:: WORK TO COMPLETE ::
Give the number of lines in the records below that include "night". Reply with that number alone.
BEGIN GIVEN INFORMATION
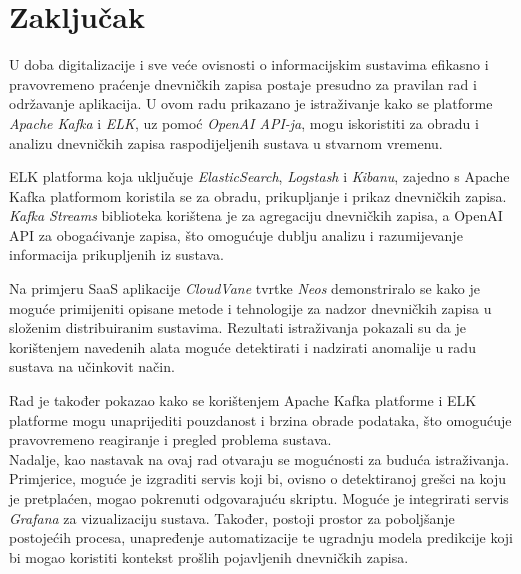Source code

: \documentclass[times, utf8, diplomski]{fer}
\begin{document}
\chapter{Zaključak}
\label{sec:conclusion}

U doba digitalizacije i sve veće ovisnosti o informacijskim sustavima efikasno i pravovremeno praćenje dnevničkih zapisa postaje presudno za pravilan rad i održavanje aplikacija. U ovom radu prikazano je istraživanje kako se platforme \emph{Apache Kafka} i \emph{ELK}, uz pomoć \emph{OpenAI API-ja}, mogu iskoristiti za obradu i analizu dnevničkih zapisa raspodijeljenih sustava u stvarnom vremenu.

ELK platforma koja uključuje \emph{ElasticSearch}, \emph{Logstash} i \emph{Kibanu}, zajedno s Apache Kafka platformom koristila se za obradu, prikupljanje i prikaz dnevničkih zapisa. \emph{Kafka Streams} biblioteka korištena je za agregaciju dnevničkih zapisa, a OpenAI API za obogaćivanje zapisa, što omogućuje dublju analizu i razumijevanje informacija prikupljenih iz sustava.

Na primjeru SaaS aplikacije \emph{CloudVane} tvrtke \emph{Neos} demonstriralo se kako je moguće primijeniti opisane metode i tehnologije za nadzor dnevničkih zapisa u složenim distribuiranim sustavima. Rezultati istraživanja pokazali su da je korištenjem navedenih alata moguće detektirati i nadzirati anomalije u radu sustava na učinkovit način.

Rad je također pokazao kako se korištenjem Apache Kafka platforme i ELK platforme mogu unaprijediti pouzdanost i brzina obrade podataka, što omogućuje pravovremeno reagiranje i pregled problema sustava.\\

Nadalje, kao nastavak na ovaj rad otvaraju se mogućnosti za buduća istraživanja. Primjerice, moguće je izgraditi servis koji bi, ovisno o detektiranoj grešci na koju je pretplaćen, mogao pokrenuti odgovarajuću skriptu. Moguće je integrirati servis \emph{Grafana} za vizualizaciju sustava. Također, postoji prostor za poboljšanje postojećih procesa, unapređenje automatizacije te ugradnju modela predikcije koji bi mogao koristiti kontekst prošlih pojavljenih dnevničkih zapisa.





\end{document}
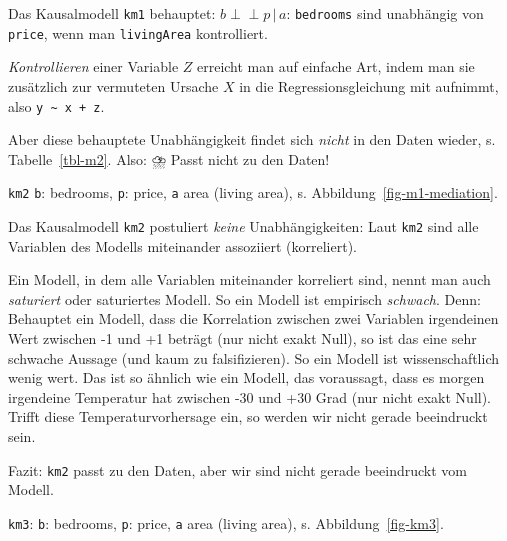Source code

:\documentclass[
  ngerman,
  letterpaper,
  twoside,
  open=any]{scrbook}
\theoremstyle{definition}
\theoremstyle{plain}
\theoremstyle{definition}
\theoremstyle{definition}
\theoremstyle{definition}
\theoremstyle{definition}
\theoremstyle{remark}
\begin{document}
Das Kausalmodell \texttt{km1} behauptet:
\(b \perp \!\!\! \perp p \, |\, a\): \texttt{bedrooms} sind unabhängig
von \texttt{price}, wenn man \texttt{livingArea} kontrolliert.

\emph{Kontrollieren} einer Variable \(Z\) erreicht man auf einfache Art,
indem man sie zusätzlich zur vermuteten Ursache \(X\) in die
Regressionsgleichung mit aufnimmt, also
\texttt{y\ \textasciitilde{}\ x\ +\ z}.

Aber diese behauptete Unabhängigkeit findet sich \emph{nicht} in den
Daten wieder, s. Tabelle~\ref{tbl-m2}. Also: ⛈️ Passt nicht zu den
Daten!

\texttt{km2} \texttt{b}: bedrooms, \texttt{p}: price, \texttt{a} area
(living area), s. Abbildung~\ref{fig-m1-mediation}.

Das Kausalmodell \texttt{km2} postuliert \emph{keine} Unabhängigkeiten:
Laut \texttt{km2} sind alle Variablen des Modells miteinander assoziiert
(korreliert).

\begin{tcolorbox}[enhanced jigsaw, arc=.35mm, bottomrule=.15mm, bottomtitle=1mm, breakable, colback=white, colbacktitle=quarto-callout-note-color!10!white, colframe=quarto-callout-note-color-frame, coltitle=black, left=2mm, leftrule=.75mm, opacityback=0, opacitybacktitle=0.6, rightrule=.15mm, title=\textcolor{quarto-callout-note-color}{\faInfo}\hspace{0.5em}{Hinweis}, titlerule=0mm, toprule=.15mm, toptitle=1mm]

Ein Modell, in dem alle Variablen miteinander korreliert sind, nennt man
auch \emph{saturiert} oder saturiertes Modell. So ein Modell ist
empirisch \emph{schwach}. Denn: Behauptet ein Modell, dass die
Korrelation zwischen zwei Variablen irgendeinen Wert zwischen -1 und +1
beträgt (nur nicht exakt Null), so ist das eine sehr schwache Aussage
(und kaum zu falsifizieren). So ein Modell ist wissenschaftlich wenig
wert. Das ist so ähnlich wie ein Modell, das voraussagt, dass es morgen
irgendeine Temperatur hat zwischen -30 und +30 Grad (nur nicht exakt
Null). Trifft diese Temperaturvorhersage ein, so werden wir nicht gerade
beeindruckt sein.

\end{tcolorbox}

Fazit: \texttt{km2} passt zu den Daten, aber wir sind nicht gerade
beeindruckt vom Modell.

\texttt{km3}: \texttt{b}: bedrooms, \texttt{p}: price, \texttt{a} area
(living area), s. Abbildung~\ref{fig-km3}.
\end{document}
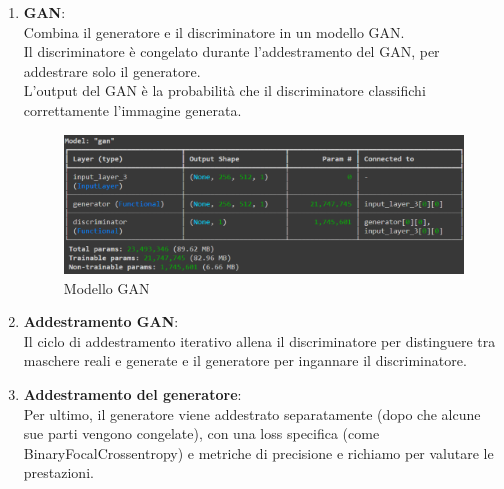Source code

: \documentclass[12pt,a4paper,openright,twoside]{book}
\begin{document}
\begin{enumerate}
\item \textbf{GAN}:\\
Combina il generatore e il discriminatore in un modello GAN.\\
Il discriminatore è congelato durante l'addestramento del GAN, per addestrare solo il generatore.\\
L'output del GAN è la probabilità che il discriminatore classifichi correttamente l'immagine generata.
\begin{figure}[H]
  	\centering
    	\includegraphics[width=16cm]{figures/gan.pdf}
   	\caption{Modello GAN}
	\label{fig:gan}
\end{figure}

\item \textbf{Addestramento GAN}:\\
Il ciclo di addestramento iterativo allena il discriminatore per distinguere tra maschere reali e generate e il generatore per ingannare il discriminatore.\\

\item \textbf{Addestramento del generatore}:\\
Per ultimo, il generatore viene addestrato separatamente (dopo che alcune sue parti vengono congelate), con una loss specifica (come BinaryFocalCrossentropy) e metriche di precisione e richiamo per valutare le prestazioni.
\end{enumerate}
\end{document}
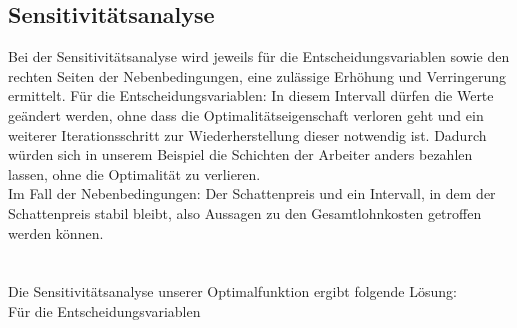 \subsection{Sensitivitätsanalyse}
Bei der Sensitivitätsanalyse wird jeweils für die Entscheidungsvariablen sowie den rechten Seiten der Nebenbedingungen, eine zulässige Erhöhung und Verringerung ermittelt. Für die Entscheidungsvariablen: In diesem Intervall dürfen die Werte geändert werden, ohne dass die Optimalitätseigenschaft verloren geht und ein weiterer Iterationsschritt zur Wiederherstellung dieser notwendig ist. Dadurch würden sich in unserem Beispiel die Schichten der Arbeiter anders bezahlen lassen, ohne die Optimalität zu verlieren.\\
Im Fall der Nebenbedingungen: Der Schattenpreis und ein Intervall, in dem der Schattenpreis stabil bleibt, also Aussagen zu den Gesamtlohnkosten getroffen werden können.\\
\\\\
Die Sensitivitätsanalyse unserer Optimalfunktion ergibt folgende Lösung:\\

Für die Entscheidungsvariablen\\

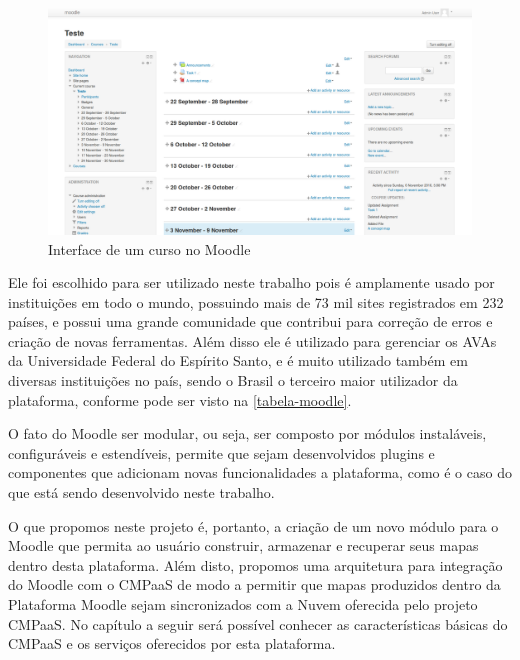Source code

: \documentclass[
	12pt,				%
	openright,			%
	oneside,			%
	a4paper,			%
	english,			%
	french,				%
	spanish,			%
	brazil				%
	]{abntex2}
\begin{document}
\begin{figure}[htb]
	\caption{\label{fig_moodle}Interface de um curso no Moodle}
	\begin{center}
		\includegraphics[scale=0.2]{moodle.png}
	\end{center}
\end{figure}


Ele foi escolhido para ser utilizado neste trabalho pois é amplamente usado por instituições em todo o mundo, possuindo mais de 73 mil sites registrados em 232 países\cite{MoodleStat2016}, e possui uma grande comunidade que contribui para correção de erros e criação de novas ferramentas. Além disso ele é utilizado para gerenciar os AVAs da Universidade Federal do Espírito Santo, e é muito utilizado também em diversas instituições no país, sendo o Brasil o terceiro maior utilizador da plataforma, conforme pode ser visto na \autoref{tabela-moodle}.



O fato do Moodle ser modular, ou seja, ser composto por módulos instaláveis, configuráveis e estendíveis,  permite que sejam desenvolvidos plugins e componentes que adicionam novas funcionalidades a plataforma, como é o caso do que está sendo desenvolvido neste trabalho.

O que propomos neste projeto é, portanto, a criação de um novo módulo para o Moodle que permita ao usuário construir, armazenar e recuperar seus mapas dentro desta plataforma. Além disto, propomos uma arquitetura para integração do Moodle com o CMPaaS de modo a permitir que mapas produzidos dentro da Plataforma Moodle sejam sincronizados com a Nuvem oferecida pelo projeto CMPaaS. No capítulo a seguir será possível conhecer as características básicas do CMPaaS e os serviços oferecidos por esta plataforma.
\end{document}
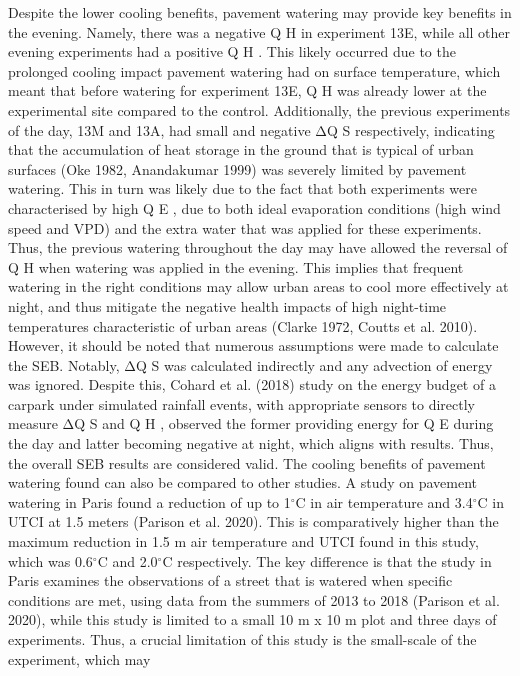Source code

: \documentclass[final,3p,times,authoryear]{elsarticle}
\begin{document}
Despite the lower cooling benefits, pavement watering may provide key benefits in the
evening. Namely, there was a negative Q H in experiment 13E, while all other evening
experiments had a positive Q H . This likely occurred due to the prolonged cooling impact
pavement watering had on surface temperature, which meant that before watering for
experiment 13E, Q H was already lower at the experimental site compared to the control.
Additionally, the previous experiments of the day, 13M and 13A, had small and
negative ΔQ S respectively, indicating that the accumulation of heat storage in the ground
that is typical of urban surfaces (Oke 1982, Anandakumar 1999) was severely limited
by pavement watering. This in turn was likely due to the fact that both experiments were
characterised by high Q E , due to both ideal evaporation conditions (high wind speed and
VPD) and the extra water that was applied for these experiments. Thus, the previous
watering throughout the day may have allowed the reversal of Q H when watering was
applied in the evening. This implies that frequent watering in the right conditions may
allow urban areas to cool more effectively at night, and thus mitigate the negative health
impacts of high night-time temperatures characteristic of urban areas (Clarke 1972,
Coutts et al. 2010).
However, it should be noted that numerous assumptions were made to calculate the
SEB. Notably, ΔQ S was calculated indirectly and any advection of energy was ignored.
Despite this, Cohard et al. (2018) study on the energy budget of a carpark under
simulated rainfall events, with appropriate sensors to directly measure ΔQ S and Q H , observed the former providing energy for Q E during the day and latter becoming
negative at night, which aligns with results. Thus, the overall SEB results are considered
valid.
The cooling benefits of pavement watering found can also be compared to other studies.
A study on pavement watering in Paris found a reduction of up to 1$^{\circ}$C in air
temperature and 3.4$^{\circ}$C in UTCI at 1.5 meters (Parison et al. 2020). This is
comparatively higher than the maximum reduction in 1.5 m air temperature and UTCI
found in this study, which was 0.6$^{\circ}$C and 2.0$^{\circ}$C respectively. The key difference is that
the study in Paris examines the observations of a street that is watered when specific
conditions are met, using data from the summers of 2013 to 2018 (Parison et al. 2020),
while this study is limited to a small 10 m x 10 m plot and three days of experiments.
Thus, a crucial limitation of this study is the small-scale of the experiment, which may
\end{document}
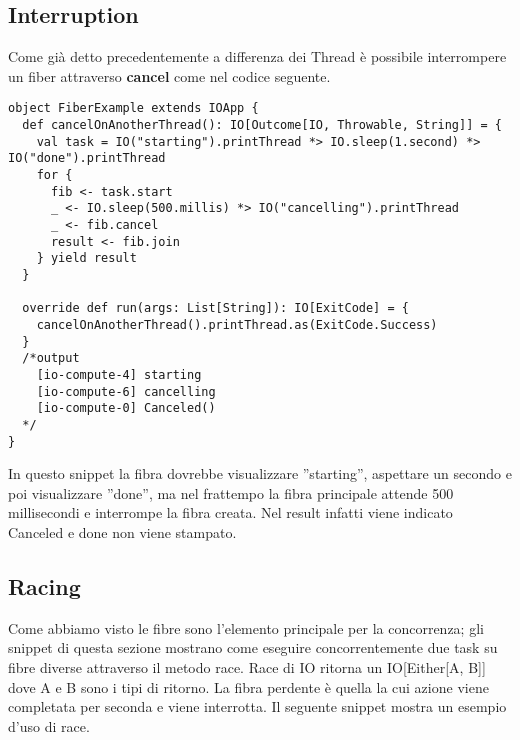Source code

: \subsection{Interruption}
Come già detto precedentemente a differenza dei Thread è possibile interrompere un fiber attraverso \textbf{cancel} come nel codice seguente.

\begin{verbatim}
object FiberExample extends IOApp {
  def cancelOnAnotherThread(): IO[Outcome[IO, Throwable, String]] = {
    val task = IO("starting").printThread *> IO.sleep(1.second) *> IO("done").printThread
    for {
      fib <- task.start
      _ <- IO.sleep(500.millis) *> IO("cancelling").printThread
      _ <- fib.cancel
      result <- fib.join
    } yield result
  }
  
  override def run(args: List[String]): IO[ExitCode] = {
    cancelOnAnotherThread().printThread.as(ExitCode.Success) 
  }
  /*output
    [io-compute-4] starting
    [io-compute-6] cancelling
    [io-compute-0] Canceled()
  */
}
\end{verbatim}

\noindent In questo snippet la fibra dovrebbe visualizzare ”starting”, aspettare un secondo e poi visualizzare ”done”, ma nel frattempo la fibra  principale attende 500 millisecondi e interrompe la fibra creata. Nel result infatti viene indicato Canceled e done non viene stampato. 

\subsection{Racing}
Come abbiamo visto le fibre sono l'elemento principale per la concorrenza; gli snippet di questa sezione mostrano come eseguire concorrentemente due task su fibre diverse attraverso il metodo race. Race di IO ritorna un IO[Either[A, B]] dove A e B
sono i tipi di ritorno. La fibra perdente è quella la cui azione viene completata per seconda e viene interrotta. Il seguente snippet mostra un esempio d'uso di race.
END GIVEN INFORMATION
:: EXPECTED ANSWER ::
3